Sheep do not lie down unless they feel completely safe. Do we feel safe enough in the arms of our shepherd to relax? I wrote down in my journal something I believe that Dallas Willard said at one of our Renovare Retreats. It was this: the key to peace is surrender.
I thought about how I can never sleep in a car or in an airplane. I have to be able to stretch completely out to be relaxed. And another reason I don’t like to sleep in public is because I am out of control; I can’t control whether or not someone is looking at me (and therefore hide my face as I sleep), what my face looks like when I sleep, or whether or not I drool.
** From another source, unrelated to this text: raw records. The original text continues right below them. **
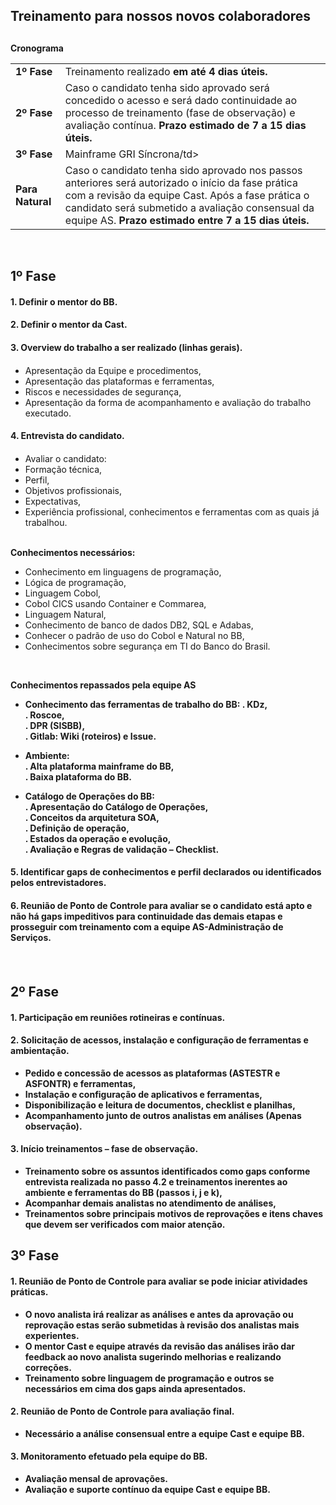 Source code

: ## <b>Treinamento para nossos novos colaboradores</b><h2>
**Cronograma**
<table>
<tbody>
  <tr>
    <td><b>1º Fase</b></td>
    <td>Treinamento realizado <b>em até 4 dias úteis.</b></td>
  </tr>
  <tr>
    <td><b>2º Fase</b></td>
    <td>Caso o candidato tenha sido aprovado será concedido 
o acesso e será dado continuidade ao processo de treinamento
 (fase de observação) e avaliação contínua. 
<b>Prazo estimado de 7 a 15 dias úteis.</b></td>
  </tr>
  <tr>
    <td><b>3º Fase<b/></td>
    <td>Mainframe GRI Síncrona/td>
  </tr>
  <tr>
    <td><b>Para Natural</b></td>
    <td> Caso o candidato tenha sido aprovado nos passos 
anteriores será autorizado o início da fase prática com a 
revisão da equipe Cast. Após a fase prática o candidato 
será submetido a avaliação consensual da equipe AS. 
<b>Prazo estimado entre 7 a 15 dias úteis.</b></td>
  </tr>
  
</tbody>
</table>
<p>
<br>

## 1º Fase

#### <b>1. Definir o mentor do BB.</b><h4>
#### <b>2. Definir o mentor da Cast.</b><h4>
#### <b>3. Overview do trabalho a ser realizado (linhas gerais).</b><h4>
* Apresentação da Equipe e procedimentos,
* Apresentação das plataformas e ferramentas,
* Riscos e necessidades de segurança,
* Apresentação da forma de acompanhamento e avaliação do trabalho executado.


      
#### <b>4. Entrevista do candidato.</b><h4>
    
* Avaliar o candidato:
* Formação técnica,
* Perfil,
* Objetivos profissionais,
* Expectativas,
* Experiência profissional, conhecimentos e ferramentas com as quais já trabalhou.


<br>
<b>Conhecimentos necessários:</b>

  - Conhecimento em linguagens de programação,  
  - Lógica de programação,  
  - Linguagem Cobol,  
  - Cobol CICS usando Container e Commarea,  
  - Linguagem Natural,  
  - Conhecimento de banco de dados DB2, SQL e Adabas,  
  - Conhecer o padrão de uso do Cobol e Natural no BB,  
  - Conhecimentos sobre segurança em TI do Banco do Brasil.

<br>
  
<b>Conhecimentos repassados pela equipe AS <b/><p>

 - Conhecimento das ferramentas de trabalho do BB:
   . KDz,  
   . Roscoe,  
   . DPR (SISBB),  
   . Gitlab: Wiki (roteiros) e Issue.

 - Ambiente:  
   . Alta plataforma mainframe do BB,  
   . Baixa plataforma do BB.

 - Catálogo de Operações do BB:  
   . Apresentação do Catálogo de Operações,  
   . Conceitos da arquitetura SOA,  
   . Definição de operação,  
   . Estados da operação e evolução,  
   . Avaliação e Regras de validação – Checklist.<p>

#### <b>5. Identificar gaps de conhecimentos e perfil declarados ou identificados pelos entrevistadores.</b><h4><p>

#### <b>6. Reunião de Ponto de Controle para avaliar se o candidato está apto e não há gaps impeditivos para continuidade das demais etapas e prosseguir com treinamento com a equipe AS-Administração de Serviços.</b><h4>
 
 <br>
 
## 2º Fase
#### <b>1. Participação em reuniões rotineiras e contínuas.</b>
#### <b>2. Solicitação de acessos, instalação e configuração de ferramentas e ambientação.</b>
 * Pedido e concessão de acessos as plataformas (ASTESTR e ASFONTR) e ferramentas,
* Instalação e configuração de aplicativos e ferramentas,
* Disponibilização e leitura de documentos, checklist e planilhas,
* Acompanhamento junto de outros analistas em análises (Apenas observação).

#### <b>3. Início treinamentos – fase de observação.</b>
* Treinamento sobre os assuntos identificados como gaps conforme entrevista realizada no passo 4.2 e treinamentos inerentes ao ambiente e ferramentas do BB (passos i, j e k),
* Acompanhar demais analistas no atendimento de análises,
* Treinamentos sobre principais motivos de reprovações e itens chaves que devem ser verificados com maior atenção. 

## 3º Fase
#### <b>1. Reunião de Ponto de Controle para avaliar se pode iniciar atividades práticas.</b>
* O novo analista irá realizar as análises e antes da aprovação ou reprovação estas serão submetidas à revisão dos analistas mais experientes.
* O mentor Cast e equipe através da revisão das análises irão dar feedback ao novo analista sugerindo melhorias e realizando correções.
* Treinamento sobre linguagem de programação e outros se necessários em cima dos gaps ainda apresentados.<p>

#### <b>2. Reunião de Ponto de Controle para avaliação final.</b>
* Necessário a análise consensual entre a equipe Cast e equipe BB.<p>

#### <b>3. Monitoramento efetuado pela equipe do BB.</b>
* Avaliação mensal de aprovações.
* Avaliação e suporte contínuo da equipe Cast e equipe BB.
I envy those people who can sleep anywhere. So cross continental or trans-continental flights are exhausting unless I put my head on the tray in front of me, face down, resting on my arms. Only then will I fade in and out of light sleep.
The only person whose arms I feel safe enough to relax in are my husband’s. With him my intensities go limp. I have confidence in him. I trust him. And that is how I need to be with the Lord–for me to have peace I need to surrender control to Him. He is good. He is not going to leave me wanting.
I think of Isaiah 40:11 (NIV): “He tends his flock like a shepherd: He gathers the lambs in his arms
and carries them close to his heart; he gently leads those that have young.”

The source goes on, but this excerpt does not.